The guy who invents something where someone with short hair can appear to have long hair will make billions...billions, I say!


----------



## JYoung (Jan 16, 2002)

nickels said:


> If Jon is dead they sure left a lot of loose ends. Who was his mother? Who is going to defend against the White Walkers? Who is going to know nothing?












(I saw it on someone's t-shirt last week.


----------



## pjenkins (Mar 8, 1999)

JYoung said:


> (I saw it on someone's t-shirt last week.


wow that is brilliant


----------



## uncdrew (Aug 6, 2002)

nickels said:


> Pretty sure that the guards would be aware of who they are and know not to let them just walk away.
> 
> Are you kidding me about that looking easy?


I got the sense that with the battle raging (fairly far from the castle) escaping one way or another would have been relatively easy. I guess I'm wrong.

But when I watched the show, they didn't seem that far up. 20 feet or so.


----------



## DevdogAZ (Apr 16, 2003)

uncdrew said:


> But when I watched the show, they didn't seem that far up. 20 feet or so.[/


High enough that when Miranda was thrown over the rail toward the inside, she splatted on the ground and was obviously dead. The only difference between the jump they did and the fall that killed Miranda is there might be a decent amount of snow built up where Sansa and Theon landed.


----------



## john4200 (Nov 1, 2009)

DevdogAZ said:


> High enough that when Miranda was thrown over the rail toward the inside, she splatted on the ground and was obviously dead. The only difference between the jump they did and the fall that killed Miranda is there might be a decent amount of snow built up where Sansa and Theon landed.

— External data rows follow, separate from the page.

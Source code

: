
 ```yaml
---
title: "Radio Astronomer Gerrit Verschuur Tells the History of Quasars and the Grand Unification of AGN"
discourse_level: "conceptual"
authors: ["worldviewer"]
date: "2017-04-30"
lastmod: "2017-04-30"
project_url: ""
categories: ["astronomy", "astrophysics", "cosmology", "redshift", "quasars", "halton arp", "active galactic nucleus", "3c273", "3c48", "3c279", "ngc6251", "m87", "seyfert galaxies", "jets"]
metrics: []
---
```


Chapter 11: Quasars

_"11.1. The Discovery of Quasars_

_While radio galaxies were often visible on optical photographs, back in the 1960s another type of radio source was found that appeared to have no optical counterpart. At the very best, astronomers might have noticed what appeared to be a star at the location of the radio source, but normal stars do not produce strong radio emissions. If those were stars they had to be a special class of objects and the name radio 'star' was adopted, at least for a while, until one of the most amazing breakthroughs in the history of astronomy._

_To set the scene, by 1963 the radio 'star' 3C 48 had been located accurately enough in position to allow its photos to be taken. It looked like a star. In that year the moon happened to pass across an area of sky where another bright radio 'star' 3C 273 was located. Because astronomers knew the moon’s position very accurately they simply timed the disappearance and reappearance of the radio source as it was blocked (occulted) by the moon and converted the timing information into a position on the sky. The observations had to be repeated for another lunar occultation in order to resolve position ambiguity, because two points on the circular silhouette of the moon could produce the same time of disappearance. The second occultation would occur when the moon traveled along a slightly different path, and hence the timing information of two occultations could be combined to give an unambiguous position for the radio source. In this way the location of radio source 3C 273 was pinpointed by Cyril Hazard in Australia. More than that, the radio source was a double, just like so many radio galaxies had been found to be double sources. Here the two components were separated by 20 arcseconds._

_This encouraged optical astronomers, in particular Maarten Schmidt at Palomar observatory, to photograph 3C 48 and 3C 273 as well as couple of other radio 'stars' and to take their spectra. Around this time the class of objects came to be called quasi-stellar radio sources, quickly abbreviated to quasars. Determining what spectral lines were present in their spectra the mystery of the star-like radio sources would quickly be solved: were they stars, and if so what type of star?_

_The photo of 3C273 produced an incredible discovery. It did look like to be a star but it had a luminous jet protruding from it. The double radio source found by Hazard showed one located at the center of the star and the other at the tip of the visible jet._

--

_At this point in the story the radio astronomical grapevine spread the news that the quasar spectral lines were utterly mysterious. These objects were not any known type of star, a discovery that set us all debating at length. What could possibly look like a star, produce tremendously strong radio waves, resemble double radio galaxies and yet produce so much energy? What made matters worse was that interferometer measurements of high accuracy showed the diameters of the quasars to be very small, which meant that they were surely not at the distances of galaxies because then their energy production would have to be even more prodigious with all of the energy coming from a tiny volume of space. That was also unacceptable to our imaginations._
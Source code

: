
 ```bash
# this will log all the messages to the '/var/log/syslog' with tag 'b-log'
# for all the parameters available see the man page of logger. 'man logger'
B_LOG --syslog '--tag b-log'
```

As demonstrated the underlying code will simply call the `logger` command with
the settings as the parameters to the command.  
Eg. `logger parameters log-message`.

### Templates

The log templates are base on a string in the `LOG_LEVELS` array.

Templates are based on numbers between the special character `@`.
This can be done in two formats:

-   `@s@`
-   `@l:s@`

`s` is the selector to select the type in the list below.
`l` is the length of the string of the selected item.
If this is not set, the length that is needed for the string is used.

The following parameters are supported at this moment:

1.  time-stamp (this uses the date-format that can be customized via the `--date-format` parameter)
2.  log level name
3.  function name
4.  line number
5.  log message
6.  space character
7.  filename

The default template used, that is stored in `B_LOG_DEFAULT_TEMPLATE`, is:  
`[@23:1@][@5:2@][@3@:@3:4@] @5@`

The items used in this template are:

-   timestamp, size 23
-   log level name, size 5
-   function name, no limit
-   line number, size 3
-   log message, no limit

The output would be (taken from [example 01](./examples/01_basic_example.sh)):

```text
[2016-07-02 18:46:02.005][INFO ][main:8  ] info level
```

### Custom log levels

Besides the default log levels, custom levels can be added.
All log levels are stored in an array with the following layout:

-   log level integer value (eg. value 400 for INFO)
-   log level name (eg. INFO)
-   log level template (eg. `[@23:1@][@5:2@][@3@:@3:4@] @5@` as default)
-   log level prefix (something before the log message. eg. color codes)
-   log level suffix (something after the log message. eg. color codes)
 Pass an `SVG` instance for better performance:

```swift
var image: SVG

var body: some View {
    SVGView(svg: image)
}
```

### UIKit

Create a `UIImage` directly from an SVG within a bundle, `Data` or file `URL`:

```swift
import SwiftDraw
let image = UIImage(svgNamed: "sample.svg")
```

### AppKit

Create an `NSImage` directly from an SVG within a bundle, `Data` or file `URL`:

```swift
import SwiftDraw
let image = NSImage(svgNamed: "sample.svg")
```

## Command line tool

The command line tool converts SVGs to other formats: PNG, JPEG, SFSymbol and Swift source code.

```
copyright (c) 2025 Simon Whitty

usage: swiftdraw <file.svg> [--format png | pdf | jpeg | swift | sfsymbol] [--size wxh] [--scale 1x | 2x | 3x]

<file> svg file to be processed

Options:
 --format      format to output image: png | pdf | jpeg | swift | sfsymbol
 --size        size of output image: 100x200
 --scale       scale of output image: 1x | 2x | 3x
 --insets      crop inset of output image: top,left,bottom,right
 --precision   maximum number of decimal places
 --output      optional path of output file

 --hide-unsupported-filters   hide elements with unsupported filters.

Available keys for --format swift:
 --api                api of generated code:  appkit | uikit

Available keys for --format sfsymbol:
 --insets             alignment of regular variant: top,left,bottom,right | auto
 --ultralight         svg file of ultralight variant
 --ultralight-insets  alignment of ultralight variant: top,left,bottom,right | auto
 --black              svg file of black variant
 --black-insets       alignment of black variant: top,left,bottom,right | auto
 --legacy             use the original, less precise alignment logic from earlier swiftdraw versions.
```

Also, landing on your feet is less likely to be fatal than landing on your head, back, or front.


----------



## heySkippy (Jul 2, 2001)

Finally got to watch the episode yesterday. My bets:

Stanis: Dead
Sansa: Not dead
Theon: Probably dead
Arya: Temporarily blind
Jon: Mostly dead, will get better

Looking forward to next season. No more book readers, we are all show watchers now!


----------



## Anubys (Jul 16, 2004)

DevdogAZ said:


> High enough that when Miranda was thrown over the rail toward the inside, she splatted on the ground and was obviously dead. The only difference between the jump they did and the fall that killed Miranda is there might be a decent amount of snow built up where Sansa and Theon landed.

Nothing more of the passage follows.